Organisation und Mitmachmöglichkeiten
Die Teilnahme ist laut Veranstaltern unkompliziert. Eine Anmeldung unter www.koelleputzmunter.de sei in wenigen Schritten möglich. Sammelorte können frei gewählt werden, etwa das eigene Veedel oder andere öffentliche Flächen. Alternativ besteht die Möglichkeit, sich bestehenden Sammelaktionen anzuschließen. Die Abfallwirtschaftsbetriebe Köln stellen kostenfrei Müllsäcke und Handschuhe zur Verfügung und übernehmen die Entsorgung der gesammelten Abfälle.
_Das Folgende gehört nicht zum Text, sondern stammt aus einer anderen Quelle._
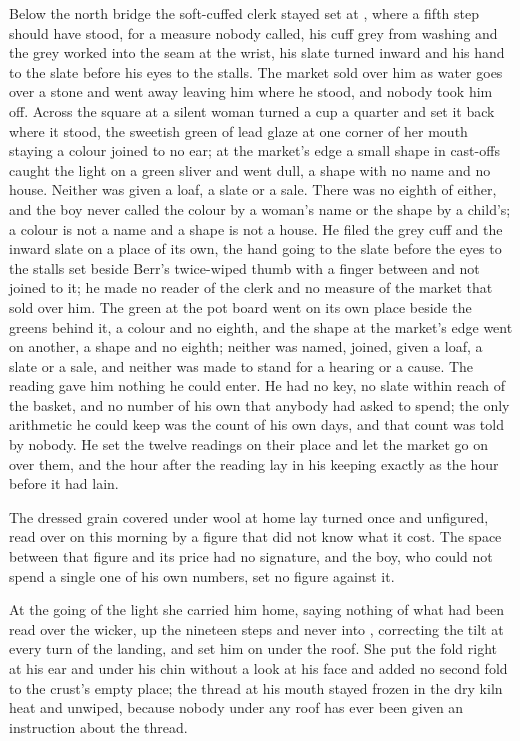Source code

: Below the north bridge the soft-cuffed clerk stayed set at , where a fifth step should have stood, for a measure nobody called, his cuff grey from washing and the grey worked into the seam at the wrist, his slate turned inward and his hand to the slate before his eyes to the stalls. The market sold over him as water goes over a stone and went away leaving him where he stood, and nobody took him off. Across the square at  a silent woman turned a cup a quarter and set it back where it stood, the sweetish green of lead glaze at one corner of her mouth staying a colour joined to no ear; at the market's edge a small shape in cast-offs caught the light on a green sliver and went dull, a shape with no name and no house. Neither was given a loaf, a slate or a sale. There was no eighth of either, and the boy never called the colour by a woman's name or the shape by a child's; a colour is not a name and a shape is not a house. He filed the grey cuff and the inward slate on a place of its own, the hand going to the slate before the eyes to the stalls set beside Berr's twice-wiped thumb with a finger between and not joined to it; he made no reader of the clerk and no measure of the market that sold over him. The green at the pot board went on its own place beside the greens behind it, a colour and no eighth, and the shape at the market's edge went on another, a shape and no eighth; neither was named, joined, given a loaf, a slate or a sale, and neither was made to stand for a hearing or a cause. The reading gave him nothing he could enter. He had no key, no slate within reach of the basket, and no number of his own that anybody had asked to spend; the only arithmetic he could keep was the count of his own days, and that count was told by nobody. He set the twelve readings on their place and let the market go on over them, and the hour after the reading lay in his keeping exactly as the hour before it had lain.

The dressed grain covered under wool at home lay turned once and unfigured, read over on this morning by a figure that did not know what it cost. The space between that figure and its price had no signature, and the boy, who could not spend a single one of his own numbers, set no figure against it.

At the going of the light she carried him home, saying nothing of what had been read over the wicker, up the nineteen steps and never into , correcting the tilt at every turn of the landing, and set him on  under the roof. She put the fold right at his ear and under his chin without a look at his face and added no second fold to the crust's empty place; the thread at his mouth stayed frozen in the dry kiln heat and unwiped, because nobody under any roof has ever been given an instruction about the thread.

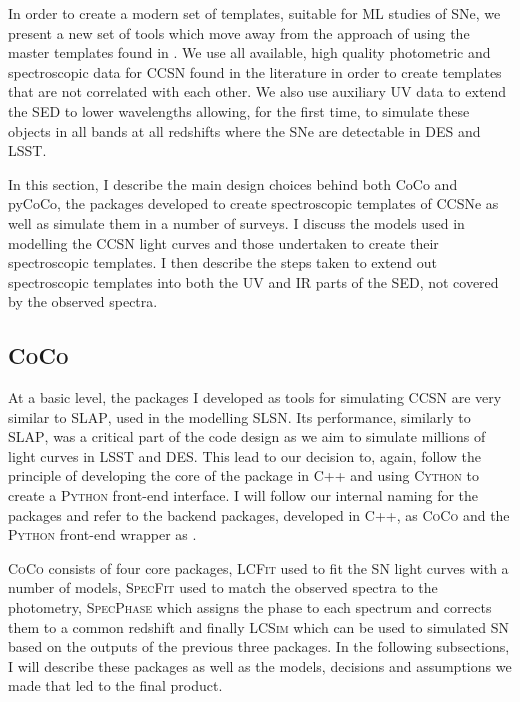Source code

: In order to create a modern set of templates, suitable for ML studies of SNe, we present a new set of tools which move away from the approach of using the master templates found in \citet{Nugent2006}. We use all available, high quality photometric and spectroscopic data for CCSN found in the literature in order to create templates that are not correlated with each other. We also use auxiliary UV data to extend the SED to lower wavelengths allowing, for the first time, to simulate these objects in all bands at all redshifts where the SNe are detectable in DES and LSST.

In this section, I describe the main design choices behind both CoCo and pyCoCo, the packages developed to create spectroscopic templates of CCSNe as well as simulate them in a number of surveys. I discuss the models used in modelling the CCSN light curves and those undertaken to create their spectroscopic templates. I then describe the steps taken to extend out spectroscopic templates into both the UV and IR parts of the SED, not covered by the observed spectra.

\subsection{\textsc{CoCo}}
At a basic level, the packages I developed as tools for simulating CCSN are very similar to \textsc{SLAP}, used in the modelling SLSN. Its performance, similarly to \textsc{SLAP}, was a critical part of the code design as we aim to simulate millions of light curves in LSST and DES. This lead to our decision to, again, follow the principle of developing the core of the package in \textsc{C++} and using \textsc{Cython} to create a \textsc{Python} front-end interface. I will follow our internal naming for the packages and refer to the backend packages, developed in \textsc{C++}, as \textsc{CoCo} and the \textsc{Python} front-end wrapper as .

\textsc{CoCo} consists of four core packages, \textsc{LCFit} used to fit the SN light curves with a number of models, \textsc{SpecFit} used to match the observed spectra to the photometry, \textsc{SpecPhase} which assigns the phase to each spectrum and corrects them to a common redshift and finally \textsc{LCSim} which can be used to simulated SN based on the outputs of the previous three packages. In the following subsections, I will describe these packages as well as the models, decisions and assumptions we made that led to the final product.

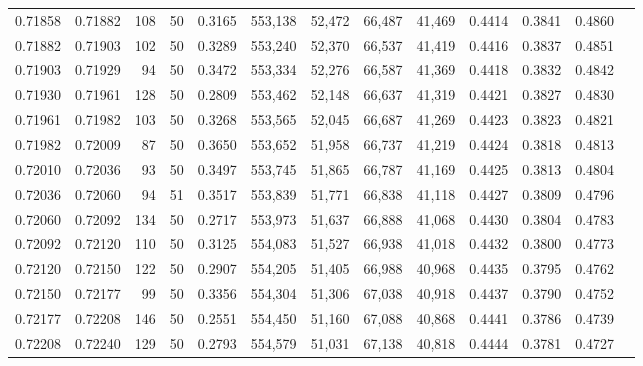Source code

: \begin{tabular}{rrrrrrrrrrrrr}
0.71858 & 0.71882 &   108 &  50 &                                     0.3165 & 553,138 &  52,472 &  66,487 &  41,469 & 0.4414 & 0.3841 & 0.4860 \\
0.71882 & 0.71903 &   102 &  50 &                                     0.3289 & 553,240 &  52,370 &  66,537 &  41,419 & 0.4416 & 0.3837 & 0.4851 \\
0.71903 & 0.71929 &    94 &  50 &                                     0.3472 & 553,334 &  52,276 &  66,587 &  41,369 & 0.4418 & 0.3832 & 0.4842 \\
0.71930 & 0.71961 &   128 &  50 &                                     0.2809 & 553,462 &  52,148 &  66,637 &  41,319 & 0.4421 & 0.3827 & 0.4830 \\
0.71961 & 0.71982 &   103 &  50 &                                     0.3268 & 553,565 &  52,045 &  66,687 &  41,269 & 0.4423 & 0.3823 & 0.4821 \\
0.71982 & 0.72009 &    87 &  50 &                                     0.3650 & 553,652 &  51,958 &  66,737 &  41,219 & 0.4424 & 0.3818 & 0.4813 \\
0.72010 & 0.72036 &    93 &  50 &                                     0.3497 & 553,745 &  51,865 &  66,787 &  41,169 & 0.4425 & 0.3813 & 0.4804 \\
0.72036 & 0.72060 &    94 &  51 &                                     0.3517 & 553,839 &  51,771 &  66,838 &  41,118 & 0.4427 & 0.3809 & 0.4796 \\
0.72060 & 0.72092 &   134 &  50 &                                     0.2717 & 553,973 &  51,637 &  66,888 &  41,068 & 0.4430 & 0.3804 & 0.4783 \\
0.72092 & 0.72120 &   110 &  50 &                                     0.3125 & 554,083 &  51,527 &  66,938 &  41,018 & 0.4432 & 0.3800 & 0.4773 \\
0.72120 & 0.72150 &   122 &  50 &                                     0.2907 & 554,205 &  51,405 &  66,988 &  40,968 & 0.4435 & 0.3795 & 0.4762 \\
0.72150 & 0.72177 &    99 &  50 &                                     0.3356 & 554,304 &  51,306 &  67,038 &  40,918 & 0.4437 & 0.3790 & 0.4752 \\
0.72177 & 0.72208 &   146 &  50 &                                     0.2551 & 554,450 &  51,160 &  67,088 &  40,868 & 0.4441 & 0.3786 & 0.4739 \\
0.72208 & 0.72240 &   129 &  50 &                                     0.2793 & 554,579 &  51,031 &  67,138 &  40,818 & 0.4444 & 0.3781 & 0.4727 \\

\end{tabular}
Im Unterschied zu den Anfangsjahren, als ein fester Termin vorgegeben war, könne der Zeitpunkt für die Müllsammelaktion inzwischen flexibel gewählt und angemeldet werden. Damit reagiert die Aktion auf veränderte Bedürfnisse von Ehrenamtlichen und Organisationen.
Ziele und Ausblick
Für das Jubiläumsjahr 2026 ist laut Veranstaltern ein neues Logo vorgesehen. Als langfristiges Ziel nennen die Initiatoren die dauerhafte Verankerung des Themas Stadtsauberkeit im Bewusstsein der Bevölkerung. Unter dem Motto "…und alle machen mit!" sollen laut Veranstaltern mehr Menschen dazu angeregt werden, ihren Müll ordnungsgemäß zu entsorgen und so zum Erhalt eines sauberen Lebensumfelds beizutragen. Mit gemeinsamer Tatkraft solle Köln noch sauberer und lebenswerter werden.